Rolley Lake Provincial Park

Photo credit: BC Parks, Gov of BC

A quiet place to camp with the little ones. Around the lake is completely flat, so great for setting up a tent. The lake has plenty of shallow spots perfect for little swimmers and floppers. With barbecues, washrooms and grassy areas, it’s also a great place to spend the day.

Alice Lake Provincial Park

Photo credit: BC Parks

A long-time favourite with many local families, Alice Lake has something for everyone and it’s an easy drive that can be done in an hour or two, including a bathroom break.

The campsite at Alice Lake features a calm lake with a sandy waterfront for playing and building sand castles, short hikes around the perimeter of the lake, and showers, flush toilets, electrical hookups and walk-in campsites available. In fact, Alice Lake’s popularity is its main downfall, so reserving your campsite in advance is strongly recommended.

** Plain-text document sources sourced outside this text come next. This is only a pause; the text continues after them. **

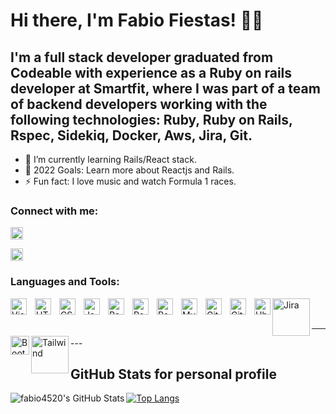 # Hi there, I'm Fabio Fiestas! 👋🤘

## I'm a full stack developer graduated from Codeable with experience as a Ruby on rails developer at Smartfit, where I was part of a team of backend developers working with the following technologies: **Ruby, Ruby on Rails, Rspec, Sidekiq, Docker, Aws, Jira, Git**.

- 🌱 I’m currently learning Rails/React stack.
- 🥅 2022 Goals: Learn more about Reactjs and Rails.
- ⚡ Fun fact: I love music and watch Formula 1 races.

### Connect with me:

<!-- Portfolio -->

[<img src="https://png.pngtree.com/png-clipart/20190628/original/pngtree-rocket-logo-design-png-image_4032269.jpg" width="20">](https://chic-palmier-53e17f.netlify.app/#hero)

<!-- Linkedin -->

[<img src="https://cdn-icons-png.flaticon.com/512/174/174857.png" width="20">](https://www.linkedin.com/in/fabio-fiestas/)

### Languages and Tools:

<!-- Vscode -->
<img align="left" alt="Visual Studio Code" width="26px" src="https://cdn.jsdelivr.net/gh/devicons/devicon/icons/vscode/vscode-original.svg" style="padding-right:10px;" />
<!-- html -->
<img align="left" alt="HTML5" width="26px" src="https://cdn.jsdelivr.net/gh/devicons/devicon/icons/html5/html5-original.svg" style="padding-right:10px;" />
<!-- CSS -->
<img align="left" alt="CSS3" width="26px" src="https://cdn.jsdelivr.net/gh/devicons/devicon/icons/css3/css3-original.svg" style="padding-right:10px;" />
<!-- JS -->
<img align="left" alt="JavaScript" width="26px" src="https://cdn.jsdelivr.net/gh/devicons/devicon/icons/javascript/javascript-original.svg" style="padding-right:10px;" />
<!-- React -->
<img align="left" alt="React" width="26px" src="https://cdn.jsdelivr.net/gh/devicons/devicon/icons/react/react-original.svg" style="padding-right:10px;" />
<!-- Ruby -->
<img align="left" alt="React" width="26px" src="https://cdn.jsdelivr.net/gh/devicons/devicon/icons/ruby/ruby-original.svg" style="padding-right:10px;" />
<!-- Python -->
<img align="left" alt="React" width="26px" src="https://cdn.jsdelivr.net/gh/devicons/devicon/icons/python/python-original.svg" style="padding-right:10px;" />
<!-- MySql -->
<img align="left" alt="MySQL" width="26px" src="https://cdn.jsdelivr.net/gh/devicons/devicon/icons/mysql/mysql-original.svg" style="padding-right:10px;" />
<!-- Git -->
<img align="left" alt="Git" width="26px" src="https://cdn.jsdelivr.net/gh/devicons/devicon/icons/git/git-original.svg" style="padding-right:10px;" />
<!-- Github -->
<img align="left" alt="GitHub" width="26px" src="https://user-images.githubusercontent.com/3369400/139447912-e0f43f33-6d9f-45f8-be46-2df5bbc91289.png" style="padding-right:10px;" />
<!-- Ubuntu -->
<img align="left" alt="Ubuntu" width="26px" src="https://brandslogos.com/wp-content/uploads/images/large/ubuntu-logo.png" />
<!-- Jira -->
<img align="left" alt="Jira" width="60px" src="https://velocity.entel.pe/images/atlassian-jira-logo-large.png" />
<!-- Bootstrap -->
<img align="left" alt="Bootstrap" width="30px" src="https://cdn.icon-icons.com/icons2/2415/PNG/512/bootstrap_plain_wordmark_logo_icon_146620.png" />
<!-- Tailwind -->
<img align="left" alt="Tailwind" width="60px" src="https://svgarchive.com/wp-content/uploads/tailwind-css.svg" />

<br />
<br />
<hr/>
---

<!-- <details> -->
<h2>GitHub Stats for personal profile</h2>

<img align="left" alt="fabio4520's GitHub Stats" src="https://github-readme-stats.vercel.app/api?username=fabio4520&include_all_commits=true&show_icons=true&hide_border=false&title_color=ff652f&icon_color=FFE400&bg_color=09131B&text_color=ffffff&border_color=0c1a25&count_private=true" />

<!-- </details> -->

[![Top Langs](https://github-readme-stats.vercel.app/api/top-langs/?username=fabio4520&layout=compact)](https://github.com/fabio4520/github-readme-stats)
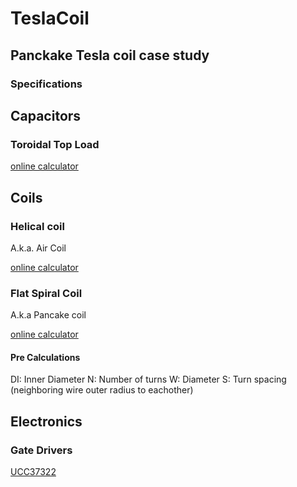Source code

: # TeslaCoil

## Panckake Tesla coil case study

### Specifications



## Capacitors

### Toroidal Top Load

[online calculator](https://deepfriedneon.com/tesla_f_calctoroid.html)

## Coils

### Helical coil

A.k.a. Air Coil

[online calculator](https://deepfriedneon.com/tesla_f_calchelix.html)

### Flat Spiral Coil

A.k.a Pancake coil

[online calculator](https://www.deepfriedneon.com/tesla_f_calcspiral.html)

#### Pre Calculations

DI: Inner Diameter
N:  Number of turns
W:  Diameter
S:  Turn spacing (neighboring wire outer radius to eachother)

## Electronics

### Gate Drivers

[UCC37322](https://www.ti.com/product/UCC37322?bm-verify=AAQAAAAJ_____0HyzqBxCICOui5pXhKJJp2o1KCrgOwfloLplvu8S8cqqDmcee9RrD31Dcsjve5G4lEomj42UVRpinG2tr5kV7aSPIojoNQq_8ahBOFkGt5HjKAXNnsQuPqjA-daDtZzb52xPLdrY9DgzKunNPuI4xXV6YXuo41tdR7J14zsaBclh1uVk56P9aZCQc6_sUj34W1Bnz0vsHpYi-iljFIISg_vnkAYORakfz88DykJ0o80in_v7KbtLt7B6OUfiESWBF8SK5LGwfAAv08ovzvMeZZHdPYTgCcEguEGQjxxODUhcrXD)




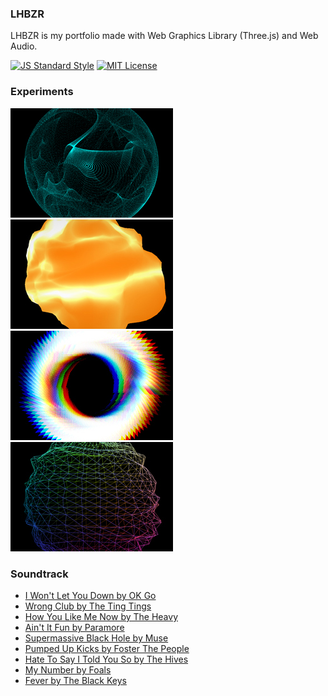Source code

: ### LHBZR
LHBZR is my portfolio made with Web Graphics Library (Three.js) and Web Audio.

[![JS Standard Style](https://img.shields.io/badge/code%20style-standard-brightgreen.svg)](http://standardjs.com/)
[![MIT License](https://img.shields.io/badge/license-mit-blue.svg)](LICENSE)

### Experiments
[![Particles Experiment](/dist/img/projects/particles.jpg)](/experiments/particles/)
[![Deform Experiment](/dist/img/projects/deform.jpg)](/experiments/deform/)
[![Triangles Experiment](/dist/img/projects/triangles.jpg)](/experiments/triangles/)
[![Sphere Experiment](/dist/img/projects/sphere.jpg)](/experiments/sphere/)

### Soundtrack
- [I Won't Let You Down by OK Go](https://soundcloud.com/okgo/i-wont-let-you-down)
- [Wrong Club by The Ting Tings](https://soundcloud.com/the-ting-tings/wrong-club)
- [How You Like Me Now by The Heavy](https://soundcloud.com/theheavyyy/like-me)
- [Ain't It Fun by Paramore](https://soundcloud.com/fueled_by_ramen/paramore-aint-it-fun)
- [Supermassive Black Hole by Muse](https://soundcloud.com/muse/supermassive-black-hole)
- [Pumped Up Kicks by Foster The People](https://soundcloud.com/fosterthepeoplemusic/pumpedupkicks)
- [Hate To Say I Told You So by The Hives](https://soundcloud.com/unablespain/the-hives-hate-to-say-i-told-you-so-unable-radio-edit)
- [My Number by Foals](https://soundcloud.com/foals/foals-my-number)
- [Fever by The Black Keys](https://soundcloud.com/theblackkeys/fever)

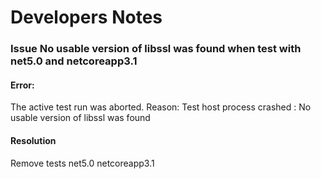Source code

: # Developers Notes

### Issue No usable version of libssl was found when test with net5.0 and netcoreapp3.1

#### Error:
The active test run was aborted. Reason: Test host process crashed : No usable version of libssl was found

#### Resolution
Remove tests net5.0 netcoreapp3.1

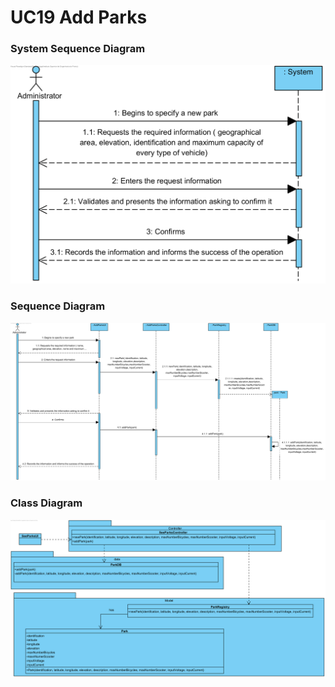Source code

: # **UC19 Add Parks**

### System Sequence Diagram

![UC19-SSD.png](UC19-SSD.png)

### Sequence Diagram

![UC19-SD.png](UC19-SD.png)

### Class Diagram

![UC19-CD.png](UC19-CD.png)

Lightning Lake in Manning Park

Photo credit: BC Parks, Gov of BC

A little further afield, camping at Lightning Lake in E C Manning Provincial Park is a great choice for families who don’t mind spending a little longer in the car (and once travel restrictions are over!).

Lightning Lake is a great place to rent a canoe and go exploring on the water, or drive up to the alpine meadows in July or August to witness the explosion of wildflowers without having to hike up by foot. An interpretive program at the campsite each evening is a great chance to learn about the local impact of the pine beetle.

Due to the longer drive, Lightning Lake may be a bit too far for a one-night stay, so plan on staying a couple of nights to have a chance to relax and enjoy yourself.

Five kid-friendly camping meals

No matter where you decide to go camping as a family, remember to plan ahead, bring more clothes for your toddler than you think you’ll need, and enjoy being in the great outdoors.

Book your spot up to three months in advance through the Province’s Discover Camping (with the exception of Fort Camping) website.

** A note on COVID-19 and Camping

  • The provincial travel order issued on April 23, 2021, prohibits people from leaving their Health Authority Regions (some are combined for the purposes of this order), or visiting from out of province, for non-essential reasons. If you need to cancel your reservation due to the provincial travel order, you can receive a full refund.
  • All visitors arriving in parks are required to adhere to the current provincial restrictions, even if they have changed since the time of booking.
  • Park operators will be monitoring for compliance with all restrictions across all of our parks.